In any potentially negative situation, self help is always more effective than an appeal for “mercy” to the people who are making things tough.
There is no doubt that dual pricing has persisted for many months and is set to continue for as long as liquidity in the mortgage market remains limited, and lenders are rationing mortgages rather than trying to increase sales via the intermediary distribution channel. Of course lenders will weight their products in favour of direct business, because it cuts out the need to pay a proc fee to brokers. Anyone in their position would do the same. We don’t all belong to a cosy mutual-help society – we are trading in a fiercely competitive marketplace that is suffering the worst trading conditions in memory. I fear that “naming and shaming” lenders who are not broker-friendly will fall on deaf ears in the current trading climate. In addition, the FSA has already ruled that dual pricing is not a violation of TCF – so there’s no point trying to recruit TCF to support any arguments against the practice.
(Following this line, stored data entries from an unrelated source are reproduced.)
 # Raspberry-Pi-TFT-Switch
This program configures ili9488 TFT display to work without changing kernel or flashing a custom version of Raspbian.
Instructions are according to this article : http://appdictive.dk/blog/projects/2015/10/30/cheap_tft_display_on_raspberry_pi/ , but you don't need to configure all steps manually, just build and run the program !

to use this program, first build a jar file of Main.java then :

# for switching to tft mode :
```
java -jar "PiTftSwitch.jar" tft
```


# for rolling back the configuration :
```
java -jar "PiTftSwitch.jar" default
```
The answer is really for mortgage brokers to stop regarding themselves as merely a distribution outlet for lenders, being paid a fee for every sale they introduce. Instead, brokers must raise their game and recognise the value of the professional experience and expertise that they are, in effect, “selling” to the mortgage customer, by charging a fee for their services.
In general, consumers value what they pay for and don’t value what they can get for nothing. In our experience, most brokers that take an intelligent approach to charging a professional fee find customer highly receptive to the idea – so long as they can demonstrate the high level of savings they can achieve for the customer by using sophisticated sourcing tools that include and compare products across the whole market - including both intermediary and direct products.
We have been developing broker solutions to beat the dual-pricing problem ever since it first emerged in April. Since then we have developed a complete solution for brokers, from the initial production of a KFI for direct products, to include a whole of market sourcing system, a fee justification tool to demonstrate to the customer the benefit to them of paying them, an effective sales process, getting a fee agreement in place with the customer, and collection of the fee by a debit or credit card payment. There is now nothing to stop mortgage brokers from offering the customer the choice of paying a fee to have the cheapest direct product or possibly not paying a fee to have the cheapest Intermediary product.